When his father's ghost visits the castle, Hamlet's suspicions are confirmed. The Ghost complains that he is unable to rest in peace because he was murdered. Claudius, says the Ghost, poured poison in King Hamlet's ear while the old king napped. Unable to confess and find salvation, King Hamlet is now consigned, for a time, to spend his days in Purgatory and walk the earth by night. He entreats Hamlet to avenge his death, but to spare Gertrude, to let Heaven decide her fate.
Hamlet vows to affect madness — puts "an antic disposition on" — to wear a mask that will enable him to observe the interactions in the castle, but finds himself more confused than ever. In his persistent confusion, he questions the Ghost's trustworthiness. What if the Ghost is not a true spirit, but rather an agent of the devil sent to tempt him? What if killing Claudius results in Hamlet's having to relive his memories for all eternity? Hamlet agonizes over what he perceives as his cowardice because he cannot stop himself from thinking. Words immobilize Hamlet, but the world he lives in prizes action.
In order to test the Ghost's sincerity, Hamlet enlists the help of a troupe of players who perform a play called The Murder of Gonzago to which Hamlet has added scenes that recreate the murder the Ghost described. Hamlet calls the revised play The Mousetrap, and the ploy proves a success. As Hamlet had hoped, Claudius' reaction to the staged murder reveals the King to be conscience-stricken. Claudius leaves the room because he cannot breathe, and his vision is dimmed for want of light. Convinced now that Claudius is a villain, Hamlet resolves to kill him. But, as Hamlet observes, "conscience doth make cowards of us all."
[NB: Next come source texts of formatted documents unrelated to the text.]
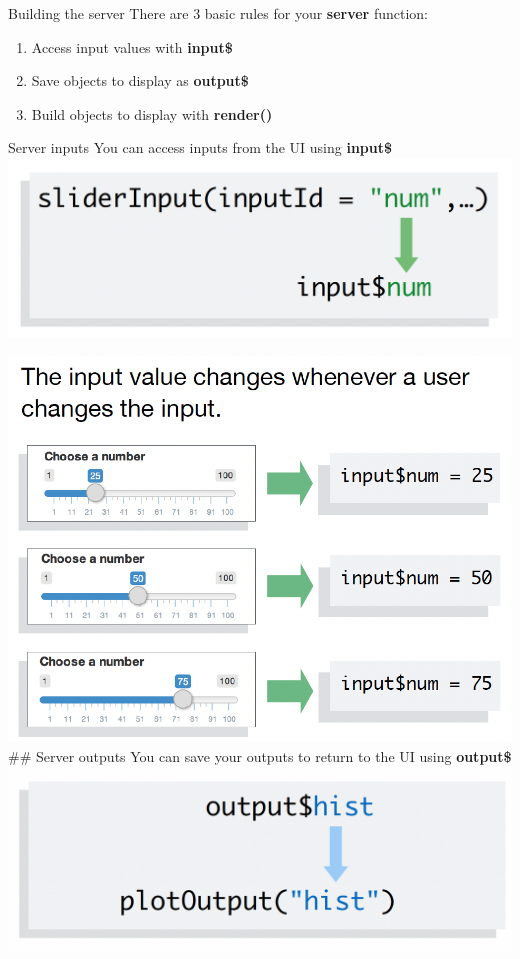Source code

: \documentclass[
  ignorenonframetext,
]{beamer}
\providecommand{\tightlist}{%
  \setlength{\itemsep}{0pt}\setlength{\parskip}{0pt}}
\begin{document}
\begin{frame}{Building the server}
\label{building-the-server}
There are 3 basic rules for your \textbf{server} function:

\begin{enumerate}
\tightlist
\item
  Access input values with \textbf{input\$}
\item
  Save objects to display as \textbf{output\$}
\item
  Build objects to display with \textbf{render()}
\end{enumerate}
\end{frame}

\begin{frame}{Server inputs}
\label{server-inputs}
You can access inputs from the UI using \textbf{input\$} \center
\includegraphics{shinyfigs/shiny_server_inputs1.png}
\end{frame}

\begin{frame}{}
\label{section}
\center

\includegraphics{shinyfigs/shiny_server_inputs2.png} \#\# Server outputs
You can save your outputs to return to the UI using \textbf{output\$}
\center \includegraphics{shinyfigs/shiny_server_output1.png}
\end{frame}
\end{document}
In his continued reluctance to dispatch Claudius, Hamlet actually causes six ancillary deaths. The first death belongs to Polonius, whom Hamlet stabs through a wall-hanging as the old man spies on Hamlet and Gertrude in the Queen's private chamber. Claudius punishes Hamlet for Polonius' death by exiling him to England. He has brought Hamlet's school chums Rosencrantz and Guildenstern to Denmark from Germany to spy on his nephew, and now he instructs them to deliver Hamlet into the English king's hands for execution. Hamlet discovers the plot and arranges for the hanging of Rosencrantz and Guildenstern instead. Ophelia, distraught over her father's death and Hamlet's behavior, drowns while singing sad love songs bemoaning the fate of a spurned lover. Her brother, Laertes, falls next.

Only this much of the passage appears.